Bloomberg’s Lu Wang and Melissa Karsh had the story two days ago.
From “Hedge Funds Slashing Equity Exposure at Fastest Pace Since 2014” posted Wednesday afternoon:
Fund managers covered their money-losing short sales while trimming bullish bets for a fourth straight session Tuesday. Over that stretch, their total outflows from the market reached the highest level since October 2014, data compiled by Goldman Sachs Group Inc.’s prime-brokerage unit show.
Whether it’s forced selling to cover losses on short sales or simply the fate of high-beta bets in a rout, stocks that hedge funds have shown enthusiasm for in the past led the way down Wednesday. The Goldman Sachs Hedge Industry VIP ETF (ticker GVIP), tracking their most-popular stocks, tumbled 4.3% for the worst day since September. All but one of its members ended in the red…
“If you’re getting killed on your shorts and need to close those out and reduce overall exposure, you’re going to go first to big winners that have done well,” said George Pearkes, global macro strategist at Bespoke Investment Group LLC.
Most-shorted shares backfired again Wednesday, with a Goldman Sachs basket of such stocks jumping 9%. The group has rallied more than 50% in January, poised for deliver the worst month for bears on record.
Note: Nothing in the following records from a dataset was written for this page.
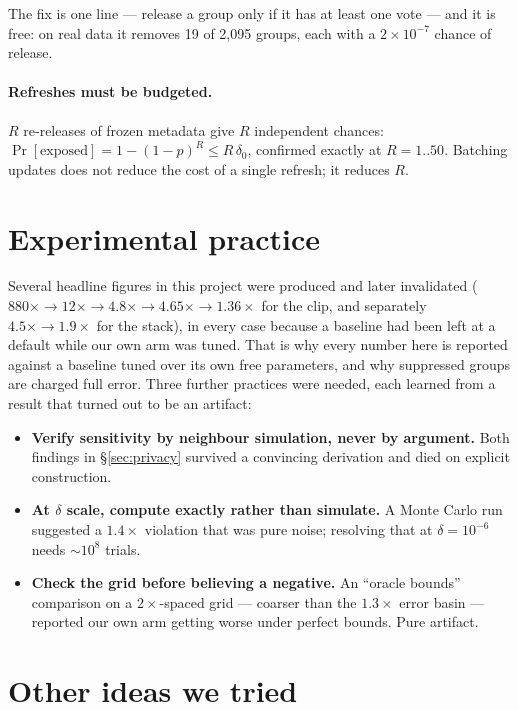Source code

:\documentclass[11pt,a4paper]{article}
\begin{document}
The fix is one line --- release a group only if it has at least one vote --- and it is free: on real
data it removes 19 of 2,095 groups, each with a $2\times10^{-7}$ chance of release.

\paragraph{Refreshes must be budgeted.} $R$ re-releases of frozen metadata give $R$ independent
chances: $\Pr[\text{exposed}] = 1-(1-p)^R \le R\,\delta_0$, confirmed exactly at $R = 1..50$.
Batching updates does not reduce the cost of a single refresh; it reduces $R$.

\section{Experimental practice}\label{sec:method}

Several headline figures in this project were produced and later invalidated
($880\times \to 12\times \to 4.8\times \to 4.65\times \to 1.36\times$ for the clip, and separately
$4.5\times \to 1.9\times$ for the stack), in every case because a baseline had been left at a
default while our own arm was tuned. That is why every number here is reported against a baseline
tuned over its own free parameters, and why suppressed groups are charged full error. Three further
practices were needed, each learned from a result that turned out to be an artifact:

\begin{itemize}
\item \textbf{Verify sensitivity by neighbour simulation, never by argument.} Both findings in
\S\ref{sec:privacy} survived a convincing derivation and died on explicit construction.
\item \textbf{At $\delta$ scale, compute exactly rather than simulate.} A Monte Carlo run suggested
a $1.4\times$ violation that was pure noise; resolving that at $\delta=10^{-6}$ needs $\sim10^8$
trials.
\item \textbf{Check the grid before believing a negative.} An ``oracle bounds'' comparison on a
$2\times$-spaced grid --- coarser than the $1.3\times$ error basin --- reported our own arm getting
worse under perfect bounds. Pure artifact.
\end{itemize}

\section{Other ideas we tried}\label{sec:other}
\end{document}
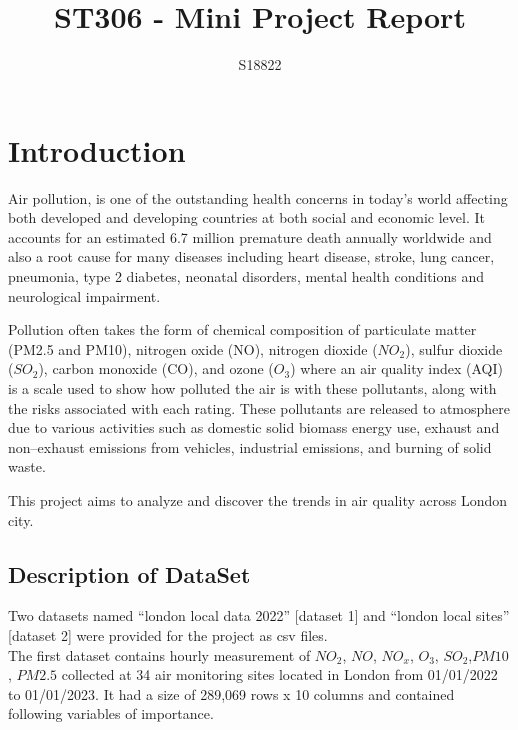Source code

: \documentclass[]{article}
\title{ST306 - Mini Project Report}
\author{S18822}
\begin{document}
\maketitle
\section{Introduction}
\indent Air pollution, is one of the outstanding health concerns in today’s world affecting both developed and developing countries at both social and economic level. It accounts for an estimated 6.7 million premature death annually worldwide and also a root cause for many diseases including heart disease, stroke, lung cancer, pneumonia, type 2 diabetes, neonatal disorders, mental health conditions and neurological impairment.

Pollution often takes the form of chemical composition of particulate matter (PM2.5 and PM10), nitrogen oxide (NO), nitrogen dioxide ($NO_2$), sulfur dioxide ($SO_2$), carbon monoxide (CO), and ozone ($O_3$) where an air quality index (AQI) is a scale used to show how polluted the air is with these pollutants, along with the risks associated with each rating. These pollutants are released to atmosphere due to various activities such as domestic solid biomass energy use, exhaust and non–exhaust emissions from vehicles, industrial emissions, and burning of solid waste.

This project aims to analyze and discover the trends in air quality across London city.

\subsection{Description of DataSet}
Two datasets named “london local data 2022” [dataset 1] and  “london local sites” [dataset 2] were provided for the project as csv files.\\

The first dataset contains hourly measurement of $NO_2$, $NO$, $NO_x$, $O_3$, $SO_2$,$PM10$, $PM2.5$ collected at 34 air monitoring sites located in London from 01/01/2022 to 01/01/2023.
 It had a size of 289,069 rows x 10 columns and contained following variables of importance.
\end{document}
The broad market, however, was bleeding. The S&P 500 dropped 2.6% on Wednesday for its worst day since October. Tech giants, which hedge funds had rushed to buy before their earnings, wavered. Apple Inc. snapped a six-day winning streak. (emphasis mine) Tesla Inc. dropped 2.1%, trimming its 2021 gain to 22%.
Thanks to friend-of-the-blog Mark Visnic for the pointer.
Mark’s take: Until hedge funds right-size their risk this price action we are seeing in Apple could continue. AAPL would have been down much more if it had reported anything less.